→ PROBLEM
Extract each line of the data below exactly as written.

Recorded data

§ §

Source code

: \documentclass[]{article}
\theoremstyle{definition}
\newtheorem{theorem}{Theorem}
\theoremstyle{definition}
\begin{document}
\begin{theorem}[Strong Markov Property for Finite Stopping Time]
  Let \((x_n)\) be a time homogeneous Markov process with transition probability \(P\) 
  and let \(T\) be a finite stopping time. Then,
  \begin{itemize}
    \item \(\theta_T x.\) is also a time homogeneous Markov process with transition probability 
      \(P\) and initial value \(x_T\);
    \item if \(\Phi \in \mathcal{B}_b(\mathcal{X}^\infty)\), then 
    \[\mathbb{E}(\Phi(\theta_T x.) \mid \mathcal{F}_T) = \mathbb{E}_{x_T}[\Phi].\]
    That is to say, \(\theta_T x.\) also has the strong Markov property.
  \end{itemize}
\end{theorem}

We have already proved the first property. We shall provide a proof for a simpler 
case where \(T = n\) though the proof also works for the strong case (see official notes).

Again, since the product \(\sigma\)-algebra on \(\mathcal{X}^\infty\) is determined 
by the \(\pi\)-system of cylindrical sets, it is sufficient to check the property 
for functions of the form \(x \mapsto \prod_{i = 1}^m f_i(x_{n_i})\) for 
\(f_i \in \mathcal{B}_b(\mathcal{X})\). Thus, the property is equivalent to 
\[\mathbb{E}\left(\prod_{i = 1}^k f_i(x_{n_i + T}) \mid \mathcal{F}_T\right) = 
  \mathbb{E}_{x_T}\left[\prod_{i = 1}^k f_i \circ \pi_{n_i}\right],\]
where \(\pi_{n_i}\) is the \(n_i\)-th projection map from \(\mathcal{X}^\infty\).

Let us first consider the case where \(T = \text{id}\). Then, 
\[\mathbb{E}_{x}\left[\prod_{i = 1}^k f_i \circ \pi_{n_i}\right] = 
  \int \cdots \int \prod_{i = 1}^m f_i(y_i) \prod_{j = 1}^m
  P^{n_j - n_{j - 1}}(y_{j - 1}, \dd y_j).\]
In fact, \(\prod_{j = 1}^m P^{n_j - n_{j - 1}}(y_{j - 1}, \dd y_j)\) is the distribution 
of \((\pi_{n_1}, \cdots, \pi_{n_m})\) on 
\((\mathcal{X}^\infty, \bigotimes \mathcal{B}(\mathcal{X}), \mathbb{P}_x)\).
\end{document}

§ §

→ EXERCISE OUTPUT
Source code

: \documentclass[]{article}
\theoremstyle{definition}
\newtheorem{theorem}{Theorem}
\theoremstyle{definition}
\begin{document}
\begin{theorem}[Strong Markov Property for Finite Stopping Time]
  Let \((x_n)\) be a time homogeneous Markov process with transition probability \(P\) 
  and let \(T\) be a finite stopping time. Then,
  \begin{itemize}
    \item \(\theta_T x.\) is also a time homogeneous Markov process with transition probability 
      \(P\) and initial value \(x_T\);
    \item if \(\Phi \in \mathcal{B}_b(\mathcal{X}^\infty)\), then 
    \[\mathbb{E}(\Phi(\theta_T x.) \mid \mathcal{F}_T) = \mathbb{E}_{x_T}[\Phi].\]
    That is to say, \(\theta_T x.\) also has the strong Markov property.
  \end{itemize}
\end{theorem}

We have already proved the first property. We shall provide a proof for a simpler 
case where \(T = n\) though the proof also works for the strong case (see official notes).

Again, since the product \(\sigma\)-algebra on \(\mathcal{X}^\infty\) is determined 
by the \(\pi\)-system of cylindrical sets, it is sufficient to check the property 
for functions of the form \(x \mapsto \prod_{i = 1}^m f_i(x_{n_i})\) for 
\(f_i \in \mathcal{B}_b(\mathcal{X})\). Thus, the property is equivalent to 
\[\mathbb{E}\left(\prod_{i = 1}^k f_i(x_{n_i + T}) \mid \mathcal{F}_T\right) = 
  \mathbb{E}_{x_T}\left[\prod_{i = 1}^k f_i \circ \pi_{n_i}\right],\]
where \(\pi_{n_i}\) is the \(n_i\)-th projection map from \(\mathcal{X}^\infty\).

Let us first consider the case where \(T = \text{id}\). Then, 
\[\mathbb{E}_{x}\left[\prod_{i = 1}^k f_i \circ \pi_{n_i}\right] = 
  \int \cdots \int \prod_{i = 1}^m f_i(y_i) \prod_{j = 1}^m
  P^{n_j - n_{j - 1}}(y_{j - 1}, \dd y_j).\]
In fact, \(\prod_{j = 1}^m P^{n_j - n_{j - 1}}(y_{j - 1}, \dd y_j)\) is the distribution 
of \((\pi_{n_1}, \cdots, \pi_{n_m})\) on 
\((\mathcal{X}^\infty, \bigotimes \mathcal{B}(\mathcal{X}), \mathbb{P}_x)\).
\end{document}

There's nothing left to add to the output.